Wenn wir wirklich mal zum Eingangsthema zurückkehren wollten? In meinen Augen bleibt ein Bild, dass zwar unter schlechten Parametern entstanden ist, möglicherweise sogar aufgrund fataler technischer Ahnungslosigkeit, jedoch mittels EBV zu retten war, ein gutes Bild.
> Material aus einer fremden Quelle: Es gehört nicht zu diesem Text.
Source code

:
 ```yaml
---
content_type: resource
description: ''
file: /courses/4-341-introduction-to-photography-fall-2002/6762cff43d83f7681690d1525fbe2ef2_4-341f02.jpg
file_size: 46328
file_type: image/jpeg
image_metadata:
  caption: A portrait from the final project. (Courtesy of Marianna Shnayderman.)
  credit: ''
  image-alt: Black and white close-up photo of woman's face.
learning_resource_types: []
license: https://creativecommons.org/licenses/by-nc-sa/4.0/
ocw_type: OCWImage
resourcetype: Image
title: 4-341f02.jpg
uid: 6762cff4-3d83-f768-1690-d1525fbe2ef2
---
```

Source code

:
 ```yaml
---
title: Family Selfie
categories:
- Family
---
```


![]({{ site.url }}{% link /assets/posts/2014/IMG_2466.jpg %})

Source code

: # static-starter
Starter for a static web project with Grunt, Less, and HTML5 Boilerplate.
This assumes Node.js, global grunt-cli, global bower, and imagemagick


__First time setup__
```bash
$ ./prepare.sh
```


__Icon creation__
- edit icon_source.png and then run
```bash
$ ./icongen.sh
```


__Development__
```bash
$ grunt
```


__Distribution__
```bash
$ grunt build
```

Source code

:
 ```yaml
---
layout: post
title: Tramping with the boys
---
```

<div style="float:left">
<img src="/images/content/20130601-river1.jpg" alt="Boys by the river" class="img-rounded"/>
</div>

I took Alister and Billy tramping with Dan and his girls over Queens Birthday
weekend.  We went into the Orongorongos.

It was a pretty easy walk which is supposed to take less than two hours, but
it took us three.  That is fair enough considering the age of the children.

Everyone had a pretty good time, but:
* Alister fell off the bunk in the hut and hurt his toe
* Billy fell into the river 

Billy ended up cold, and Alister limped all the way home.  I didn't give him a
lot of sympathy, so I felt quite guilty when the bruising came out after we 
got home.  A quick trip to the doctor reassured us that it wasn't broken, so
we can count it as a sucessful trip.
Zum anderen sei mal bitte der Mythos EBV nochmal betrachtet. Will sich hier jemand ernsthaft einreden, dass ein unterdurchschnittlicher Amateur, dessen Photographien unter seinen eher schlechten Kenntnissen der Materie leiden, mittels EBV dann alles rettet? Selbst CS2 ist keine Wunderwaffe und will mit Augenmaß und Fähigkeit bedient sein. Es gibt zwar den den einen oder anderen "Fix und Fertig"-Filter, aber die Ergebnissen sind ehrlicherweise eher zweifelhaft.
Und meine Güte, natürlich gibt es Leute die mit einer DSLR nicht so gut umgehen können und bei denen auch Photoshop nur noch marginal etwas herausreisst. Aber was soll es denn? Wen juckt es? Schmälert es unserer Arbeiten? Schmälert es den Ruf der Photographie an sich, als das hier eine "Hexenjagd" (übertrieben) stattfinden muss? Eine Definition des Guten und des Schlechten?
Rudi sagt, er will sich vergleichen. Vergleiche wären wichtig für qualitative Maßstäbe und Berwertungen. Natürlich, Recht hast Du, Rudi. Aber ich habe da meine ganz eigene Sicht auf jene Menschen, die sich nach "oben" vergleichen und jene, die eher den Vergleich "nach unten" anstreben. Bitte, danke, gern geschehen!
Tut mir leid, aber ich sehe da überhaupt keinen Sinn. Und wenn ich mir die Flops der Pressephotographie der letzten dreissig und mehr Jahre ansehe, wird der Sinn immer geringer.